-- Excerpted data follows --

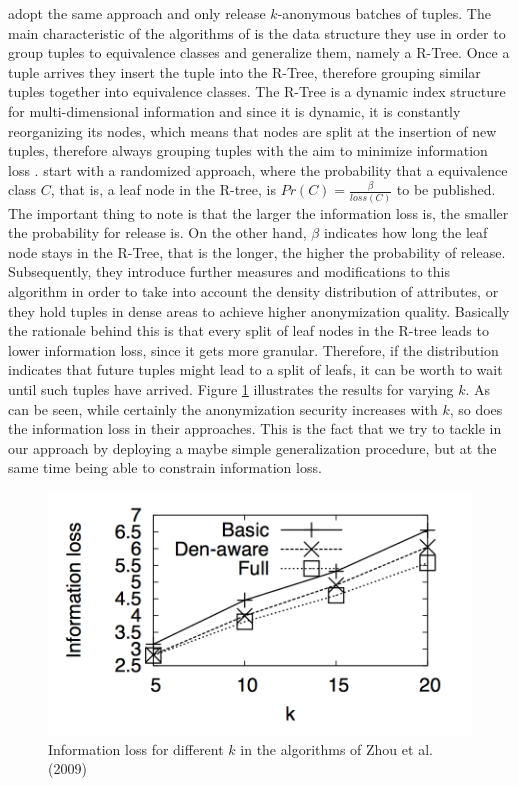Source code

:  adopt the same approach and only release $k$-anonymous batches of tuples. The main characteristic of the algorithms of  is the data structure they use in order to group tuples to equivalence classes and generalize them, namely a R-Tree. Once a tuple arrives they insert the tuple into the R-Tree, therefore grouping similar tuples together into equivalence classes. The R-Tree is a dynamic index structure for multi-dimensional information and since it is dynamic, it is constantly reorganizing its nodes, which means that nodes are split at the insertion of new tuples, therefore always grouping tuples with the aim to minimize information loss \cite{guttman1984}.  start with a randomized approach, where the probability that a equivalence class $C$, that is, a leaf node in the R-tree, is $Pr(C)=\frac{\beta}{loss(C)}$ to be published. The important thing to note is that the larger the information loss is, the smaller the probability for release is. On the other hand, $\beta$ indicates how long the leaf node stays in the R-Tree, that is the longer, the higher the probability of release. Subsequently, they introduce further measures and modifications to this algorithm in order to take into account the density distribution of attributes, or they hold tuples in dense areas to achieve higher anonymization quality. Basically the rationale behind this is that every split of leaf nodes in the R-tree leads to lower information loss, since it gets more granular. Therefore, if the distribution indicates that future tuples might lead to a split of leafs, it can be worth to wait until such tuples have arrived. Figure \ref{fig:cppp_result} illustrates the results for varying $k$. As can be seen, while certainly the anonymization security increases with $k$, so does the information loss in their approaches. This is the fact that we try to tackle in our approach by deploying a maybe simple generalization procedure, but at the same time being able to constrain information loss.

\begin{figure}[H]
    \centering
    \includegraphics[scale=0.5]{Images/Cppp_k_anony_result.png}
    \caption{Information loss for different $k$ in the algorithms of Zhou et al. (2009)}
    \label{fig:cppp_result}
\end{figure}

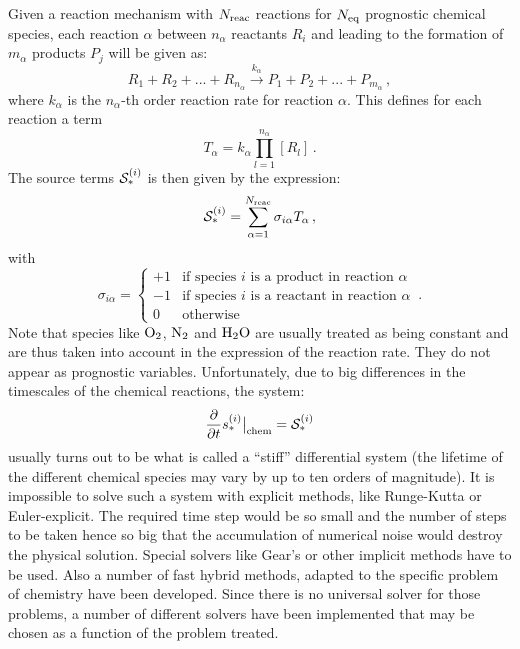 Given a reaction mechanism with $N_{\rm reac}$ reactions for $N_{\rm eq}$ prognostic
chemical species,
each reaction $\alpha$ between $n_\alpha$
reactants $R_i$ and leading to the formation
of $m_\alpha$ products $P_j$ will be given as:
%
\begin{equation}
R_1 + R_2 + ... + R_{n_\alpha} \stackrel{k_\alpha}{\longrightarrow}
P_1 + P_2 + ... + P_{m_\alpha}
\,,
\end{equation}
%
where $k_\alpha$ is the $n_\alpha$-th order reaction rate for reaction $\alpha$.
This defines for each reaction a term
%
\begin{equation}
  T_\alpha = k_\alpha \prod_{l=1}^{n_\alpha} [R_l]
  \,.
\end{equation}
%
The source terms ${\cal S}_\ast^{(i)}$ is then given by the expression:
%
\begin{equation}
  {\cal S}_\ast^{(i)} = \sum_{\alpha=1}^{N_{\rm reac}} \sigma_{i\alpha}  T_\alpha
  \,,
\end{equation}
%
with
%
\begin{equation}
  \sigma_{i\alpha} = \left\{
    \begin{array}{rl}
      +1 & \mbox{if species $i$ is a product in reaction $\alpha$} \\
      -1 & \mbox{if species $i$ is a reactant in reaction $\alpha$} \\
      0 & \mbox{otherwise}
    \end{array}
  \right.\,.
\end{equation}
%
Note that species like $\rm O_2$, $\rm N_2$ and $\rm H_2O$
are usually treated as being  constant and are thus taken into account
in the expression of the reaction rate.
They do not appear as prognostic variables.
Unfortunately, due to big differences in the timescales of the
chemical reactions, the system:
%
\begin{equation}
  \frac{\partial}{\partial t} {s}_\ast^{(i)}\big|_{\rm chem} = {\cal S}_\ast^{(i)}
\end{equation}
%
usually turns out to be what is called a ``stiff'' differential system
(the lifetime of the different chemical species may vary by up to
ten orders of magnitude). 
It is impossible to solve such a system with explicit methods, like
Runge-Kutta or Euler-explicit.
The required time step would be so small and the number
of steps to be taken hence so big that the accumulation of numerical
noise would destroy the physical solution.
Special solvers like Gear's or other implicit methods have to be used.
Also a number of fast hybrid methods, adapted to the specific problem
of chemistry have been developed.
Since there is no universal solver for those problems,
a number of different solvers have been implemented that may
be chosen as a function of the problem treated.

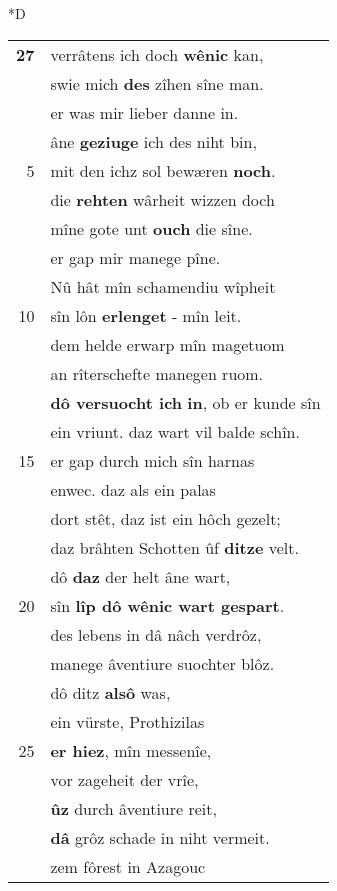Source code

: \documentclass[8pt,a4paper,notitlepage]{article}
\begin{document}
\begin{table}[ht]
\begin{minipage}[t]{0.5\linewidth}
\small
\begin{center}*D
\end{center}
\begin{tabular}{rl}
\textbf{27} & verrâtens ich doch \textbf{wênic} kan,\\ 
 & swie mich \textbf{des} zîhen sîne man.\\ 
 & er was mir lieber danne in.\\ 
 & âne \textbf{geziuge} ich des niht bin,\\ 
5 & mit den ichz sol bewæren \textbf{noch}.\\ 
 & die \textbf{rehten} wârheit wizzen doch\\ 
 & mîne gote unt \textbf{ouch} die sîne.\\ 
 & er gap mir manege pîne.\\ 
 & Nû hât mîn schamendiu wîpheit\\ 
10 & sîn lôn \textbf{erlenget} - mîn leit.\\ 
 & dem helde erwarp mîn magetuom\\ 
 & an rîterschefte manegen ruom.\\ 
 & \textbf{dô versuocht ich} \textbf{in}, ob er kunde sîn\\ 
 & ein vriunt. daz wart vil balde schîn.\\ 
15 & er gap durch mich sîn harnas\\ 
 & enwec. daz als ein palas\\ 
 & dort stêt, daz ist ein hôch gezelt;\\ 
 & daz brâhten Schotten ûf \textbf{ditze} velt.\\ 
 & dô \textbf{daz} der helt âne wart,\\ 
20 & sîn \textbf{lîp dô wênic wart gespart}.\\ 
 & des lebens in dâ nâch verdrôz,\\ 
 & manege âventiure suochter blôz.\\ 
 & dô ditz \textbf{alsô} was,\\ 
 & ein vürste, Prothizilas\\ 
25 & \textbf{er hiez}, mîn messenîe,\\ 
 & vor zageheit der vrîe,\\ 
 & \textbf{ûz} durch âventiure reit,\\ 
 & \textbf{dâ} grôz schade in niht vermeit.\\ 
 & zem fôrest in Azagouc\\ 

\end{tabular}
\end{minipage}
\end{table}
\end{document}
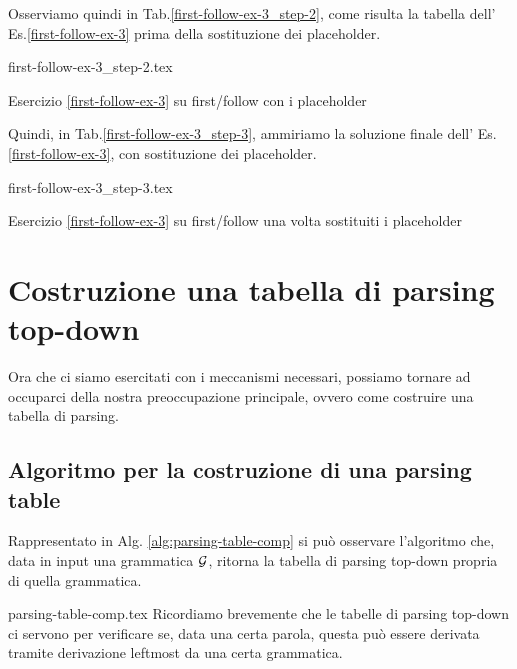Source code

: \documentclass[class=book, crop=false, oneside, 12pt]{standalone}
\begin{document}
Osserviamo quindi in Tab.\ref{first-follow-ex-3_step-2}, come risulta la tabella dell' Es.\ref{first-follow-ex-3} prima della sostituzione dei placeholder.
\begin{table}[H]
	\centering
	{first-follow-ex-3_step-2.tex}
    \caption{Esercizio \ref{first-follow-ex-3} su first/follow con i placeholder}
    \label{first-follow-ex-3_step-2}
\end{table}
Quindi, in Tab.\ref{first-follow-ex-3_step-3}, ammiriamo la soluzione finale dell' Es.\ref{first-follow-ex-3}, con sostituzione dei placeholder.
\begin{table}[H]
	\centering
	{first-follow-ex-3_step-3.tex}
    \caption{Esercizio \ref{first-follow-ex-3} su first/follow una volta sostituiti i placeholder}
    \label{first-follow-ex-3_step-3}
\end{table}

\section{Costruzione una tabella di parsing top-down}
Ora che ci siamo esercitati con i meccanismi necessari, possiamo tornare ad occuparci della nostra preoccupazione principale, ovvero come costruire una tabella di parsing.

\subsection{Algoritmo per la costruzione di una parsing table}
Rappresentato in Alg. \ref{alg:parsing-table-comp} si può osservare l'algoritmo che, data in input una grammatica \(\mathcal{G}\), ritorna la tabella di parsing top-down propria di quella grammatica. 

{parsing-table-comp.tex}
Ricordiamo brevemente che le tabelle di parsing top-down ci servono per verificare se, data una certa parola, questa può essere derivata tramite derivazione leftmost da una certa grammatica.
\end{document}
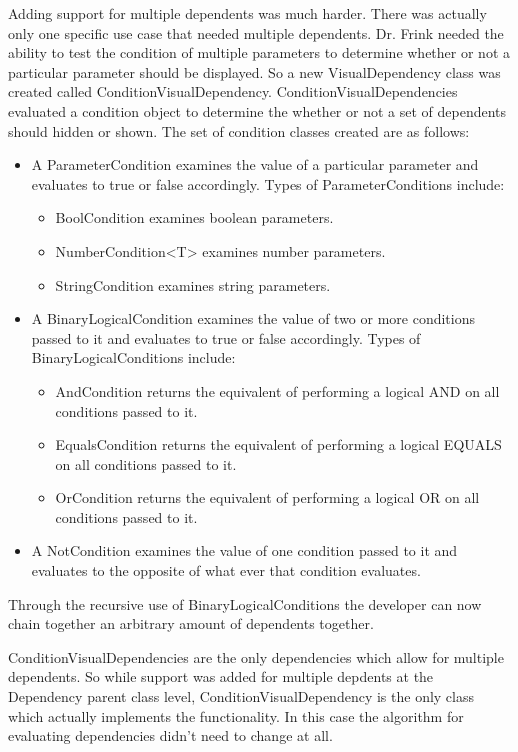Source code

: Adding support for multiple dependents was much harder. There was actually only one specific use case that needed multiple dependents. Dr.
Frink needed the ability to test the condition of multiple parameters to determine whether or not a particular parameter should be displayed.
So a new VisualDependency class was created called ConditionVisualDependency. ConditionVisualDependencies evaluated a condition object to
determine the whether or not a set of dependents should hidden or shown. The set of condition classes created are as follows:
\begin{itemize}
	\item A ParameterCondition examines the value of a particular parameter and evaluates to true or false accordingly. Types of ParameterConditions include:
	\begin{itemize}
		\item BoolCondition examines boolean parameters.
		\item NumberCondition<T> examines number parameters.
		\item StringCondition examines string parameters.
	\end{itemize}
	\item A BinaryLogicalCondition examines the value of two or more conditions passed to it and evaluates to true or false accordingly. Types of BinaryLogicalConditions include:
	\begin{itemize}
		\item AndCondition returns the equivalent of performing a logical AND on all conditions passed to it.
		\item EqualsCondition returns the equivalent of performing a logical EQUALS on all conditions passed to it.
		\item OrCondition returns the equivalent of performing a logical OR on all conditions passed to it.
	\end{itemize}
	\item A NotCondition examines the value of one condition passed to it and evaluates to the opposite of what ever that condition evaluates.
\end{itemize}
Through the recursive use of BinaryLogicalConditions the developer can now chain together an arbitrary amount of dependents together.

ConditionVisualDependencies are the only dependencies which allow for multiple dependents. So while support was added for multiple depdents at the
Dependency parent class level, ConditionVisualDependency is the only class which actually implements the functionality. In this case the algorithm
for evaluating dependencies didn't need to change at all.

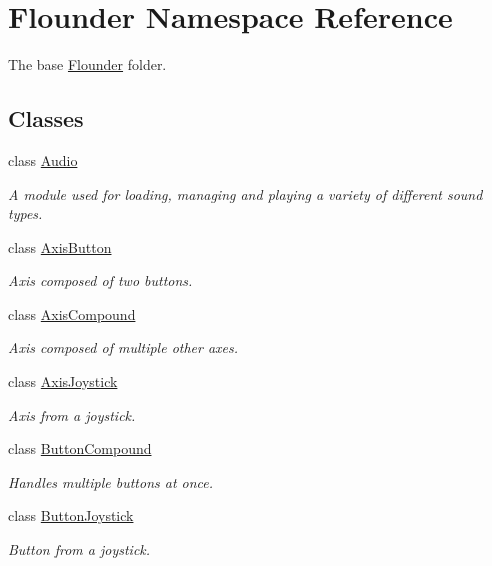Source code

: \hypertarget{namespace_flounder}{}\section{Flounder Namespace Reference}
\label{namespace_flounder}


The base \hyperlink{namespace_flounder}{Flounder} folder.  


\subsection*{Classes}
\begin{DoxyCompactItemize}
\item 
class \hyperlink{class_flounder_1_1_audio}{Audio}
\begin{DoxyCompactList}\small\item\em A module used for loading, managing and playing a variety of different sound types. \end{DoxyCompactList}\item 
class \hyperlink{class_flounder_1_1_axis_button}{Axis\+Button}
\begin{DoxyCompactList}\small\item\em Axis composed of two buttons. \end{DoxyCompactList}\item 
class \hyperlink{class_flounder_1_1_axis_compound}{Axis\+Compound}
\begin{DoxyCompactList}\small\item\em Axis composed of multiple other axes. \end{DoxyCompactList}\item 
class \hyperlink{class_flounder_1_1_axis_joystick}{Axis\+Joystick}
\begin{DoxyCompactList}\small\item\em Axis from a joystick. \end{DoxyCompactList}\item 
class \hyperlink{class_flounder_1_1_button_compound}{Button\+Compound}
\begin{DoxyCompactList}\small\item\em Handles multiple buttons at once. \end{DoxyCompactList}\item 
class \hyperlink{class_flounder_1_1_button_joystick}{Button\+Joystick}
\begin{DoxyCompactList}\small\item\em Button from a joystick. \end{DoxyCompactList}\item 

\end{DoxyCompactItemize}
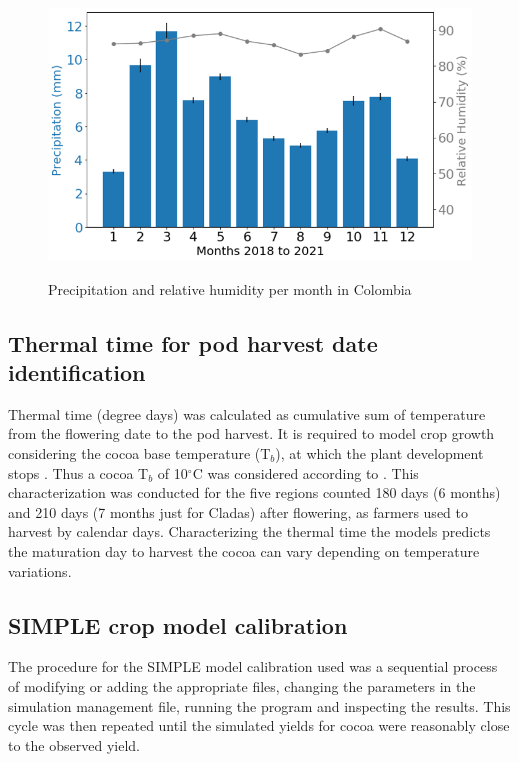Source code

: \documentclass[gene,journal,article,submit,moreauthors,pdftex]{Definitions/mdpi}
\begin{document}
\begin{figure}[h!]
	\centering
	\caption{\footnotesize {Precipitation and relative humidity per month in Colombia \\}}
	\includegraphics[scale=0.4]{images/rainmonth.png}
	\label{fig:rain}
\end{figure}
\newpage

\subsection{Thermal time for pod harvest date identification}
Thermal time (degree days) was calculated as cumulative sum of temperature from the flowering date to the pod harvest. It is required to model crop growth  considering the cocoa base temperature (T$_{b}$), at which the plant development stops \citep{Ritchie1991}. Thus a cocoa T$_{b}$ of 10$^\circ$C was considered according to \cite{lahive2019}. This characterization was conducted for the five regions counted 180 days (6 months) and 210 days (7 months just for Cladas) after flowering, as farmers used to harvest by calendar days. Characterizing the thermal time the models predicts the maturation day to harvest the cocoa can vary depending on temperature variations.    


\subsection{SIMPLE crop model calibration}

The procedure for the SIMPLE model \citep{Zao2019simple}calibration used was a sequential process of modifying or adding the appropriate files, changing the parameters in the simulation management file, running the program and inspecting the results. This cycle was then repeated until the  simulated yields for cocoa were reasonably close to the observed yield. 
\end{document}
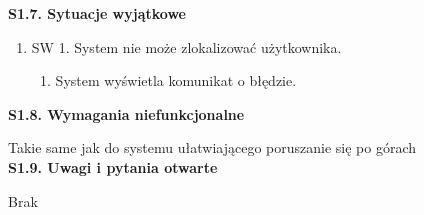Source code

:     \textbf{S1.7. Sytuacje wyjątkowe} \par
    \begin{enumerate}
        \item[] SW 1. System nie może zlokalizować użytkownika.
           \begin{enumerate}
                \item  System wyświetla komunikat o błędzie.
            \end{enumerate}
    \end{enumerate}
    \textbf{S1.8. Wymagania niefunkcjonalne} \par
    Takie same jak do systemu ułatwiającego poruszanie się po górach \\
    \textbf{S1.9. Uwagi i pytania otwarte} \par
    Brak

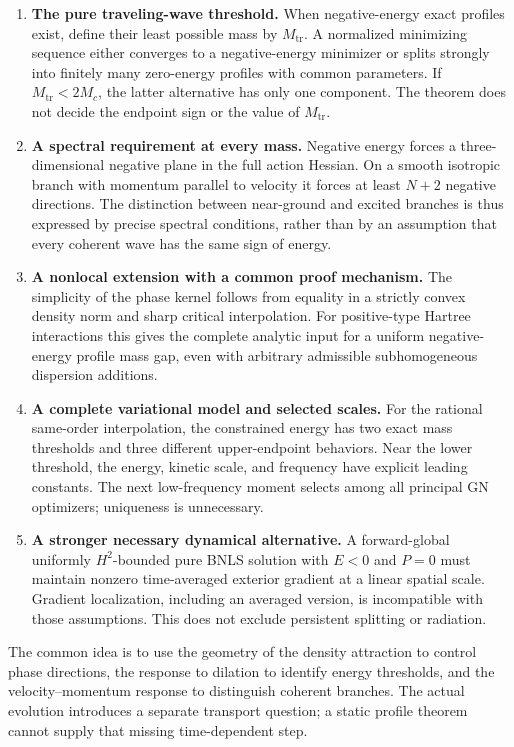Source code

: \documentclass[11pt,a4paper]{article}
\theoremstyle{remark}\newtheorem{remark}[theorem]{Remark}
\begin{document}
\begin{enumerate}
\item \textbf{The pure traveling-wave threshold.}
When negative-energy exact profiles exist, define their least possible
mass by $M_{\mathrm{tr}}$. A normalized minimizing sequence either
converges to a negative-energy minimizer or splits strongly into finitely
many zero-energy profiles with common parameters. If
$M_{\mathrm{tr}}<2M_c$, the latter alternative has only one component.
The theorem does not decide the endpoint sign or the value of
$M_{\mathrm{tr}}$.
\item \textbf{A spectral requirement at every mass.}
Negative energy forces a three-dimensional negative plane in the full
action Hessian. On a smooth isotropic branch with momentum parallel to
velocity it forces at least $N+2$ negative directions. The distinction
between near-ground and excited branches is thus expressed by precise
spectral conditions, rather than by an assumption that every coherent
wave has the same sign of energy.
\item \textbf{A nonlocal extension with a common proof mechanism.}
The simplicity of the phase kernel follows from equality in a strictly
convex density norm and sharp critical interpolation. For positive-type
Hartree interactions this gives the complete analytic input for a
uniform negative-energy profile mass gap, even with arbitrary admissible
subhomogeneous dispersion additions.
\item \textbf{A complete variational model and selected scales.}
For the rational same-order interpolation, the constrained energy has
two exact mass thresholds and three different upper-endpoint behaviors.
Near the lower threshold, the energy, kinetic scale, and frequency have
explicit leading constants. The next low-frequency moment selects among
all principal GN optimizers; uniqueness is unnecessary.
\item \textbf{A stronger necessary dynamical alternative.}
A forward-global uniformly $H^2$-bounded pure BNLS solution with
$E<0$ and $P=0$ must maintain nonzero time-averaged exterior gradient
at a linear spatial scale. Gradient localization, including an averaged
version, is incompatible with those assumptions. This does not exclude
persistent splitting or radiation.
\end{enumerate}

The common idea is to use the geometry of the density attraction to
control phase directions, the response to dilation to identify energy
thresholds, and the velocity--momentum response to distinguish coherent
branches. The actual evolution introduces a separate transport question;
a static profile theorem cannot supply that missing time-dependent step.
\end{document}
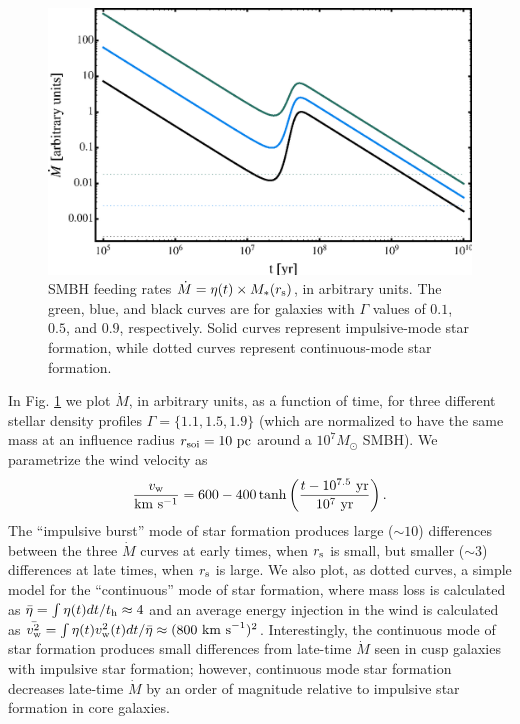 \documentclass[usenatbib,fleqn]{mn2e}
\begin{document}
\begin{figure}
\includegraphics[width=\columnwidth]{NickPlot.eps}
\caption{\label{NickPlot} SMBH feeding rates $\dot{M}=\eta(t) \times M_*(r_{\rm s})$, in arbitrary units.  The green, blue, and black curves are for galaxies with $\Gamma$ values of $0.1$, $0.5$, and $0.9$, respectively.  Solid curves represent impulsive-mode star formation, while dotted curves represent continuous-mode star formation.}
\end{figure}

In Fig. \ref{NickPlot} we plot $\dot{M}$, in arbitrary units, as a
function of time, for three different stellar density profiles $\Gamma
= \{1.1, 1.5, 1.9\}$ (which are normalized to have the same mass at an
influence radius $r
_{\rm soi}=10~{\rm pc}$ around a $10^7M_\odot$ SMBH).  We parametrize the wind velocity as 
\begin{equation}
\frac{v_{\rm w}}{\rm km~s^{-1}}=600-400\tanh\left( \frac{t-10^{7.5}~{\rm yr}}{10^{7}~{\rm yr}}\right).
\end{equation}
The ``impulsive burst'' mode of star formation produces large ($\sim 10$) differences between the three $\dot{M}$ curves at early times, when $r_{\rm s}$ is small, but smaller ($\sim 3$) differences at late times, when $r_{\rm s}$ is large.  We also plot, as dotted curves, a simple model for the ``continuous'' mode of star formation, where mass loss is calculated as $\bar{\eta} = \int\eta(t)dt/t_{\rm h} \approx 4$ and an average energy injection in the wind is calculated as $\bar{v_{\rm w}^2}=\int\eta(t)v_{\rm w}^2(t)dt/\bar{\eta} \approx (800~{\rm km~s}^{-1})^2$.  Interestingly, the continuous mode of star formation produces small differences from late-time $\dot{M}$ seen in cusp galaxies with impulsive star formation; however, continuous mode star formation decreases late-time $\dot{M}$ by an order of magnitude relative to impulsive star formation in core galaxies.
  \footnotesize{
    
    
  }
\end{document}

-- Excerpted data concluded --

*What the task requires*: From the entries above, print the lines beginning at the one with "spectral requirement at" and stopping after the one with "velocity it forces", exactly as written and with nothing else.

*Answer to the exercise*:
\item \textbf{A spectral requirement at every mass.}
Negative energy forces a three-dimensional negative plane in the full
action Hessian. On a smooth isotropic branch with momentum parallel to
velocity it forces at least $N+2$ negative directions. The distinction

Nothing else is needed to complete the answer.